_What you should do_
Count up the lines holding "where" in the material, then reply with only the number.

_Exercise material_
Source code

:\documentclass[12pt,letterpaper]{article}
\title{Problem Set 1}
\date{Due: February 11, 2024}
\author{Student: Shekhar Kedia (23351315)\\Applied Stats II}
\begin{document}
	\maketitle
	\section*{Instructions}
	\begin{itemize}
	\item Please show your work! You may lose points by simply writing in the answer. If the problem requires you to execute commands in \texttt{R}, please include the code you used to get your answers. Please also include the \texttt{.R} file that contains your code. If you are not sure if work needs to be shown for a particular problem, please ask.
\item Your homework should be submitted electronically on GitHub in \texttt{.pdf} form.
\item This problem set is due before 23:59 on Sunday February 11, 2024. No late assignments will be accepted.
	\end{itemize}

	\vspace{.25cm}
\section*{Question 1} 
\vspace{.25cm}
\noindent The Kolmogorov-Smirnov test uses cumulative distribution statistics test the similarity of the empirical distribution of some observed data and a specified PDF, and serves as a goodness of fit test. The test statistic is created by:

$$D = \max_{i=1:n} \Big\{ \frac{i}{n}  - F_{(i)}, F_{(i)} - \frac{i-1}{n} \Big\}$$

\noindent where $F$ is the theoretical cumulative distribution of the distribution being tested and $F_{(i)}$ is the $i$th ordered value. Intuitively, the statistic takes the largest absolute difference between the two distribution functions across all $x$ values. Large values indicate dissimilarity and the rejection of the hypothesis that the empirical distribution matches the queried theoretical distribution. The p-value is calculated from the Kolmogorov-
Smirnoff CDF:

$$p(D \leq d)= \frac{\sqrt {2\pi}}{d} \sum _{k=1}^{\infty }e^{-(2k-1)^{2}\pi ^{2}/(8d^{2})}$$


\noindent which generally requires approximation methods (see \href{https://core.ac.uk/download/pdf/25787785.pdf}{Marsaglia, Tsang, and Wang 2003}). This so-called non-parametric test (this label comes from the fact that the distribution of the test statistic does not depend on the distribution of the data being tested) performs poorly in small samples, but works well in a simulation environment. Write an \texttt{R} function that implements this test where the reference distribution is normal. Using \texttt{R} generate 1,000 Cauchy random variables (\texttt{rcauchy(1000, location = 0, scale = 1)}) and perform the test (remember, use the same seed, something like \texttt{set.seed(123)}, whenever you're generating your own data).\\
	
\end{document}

_Task result_
2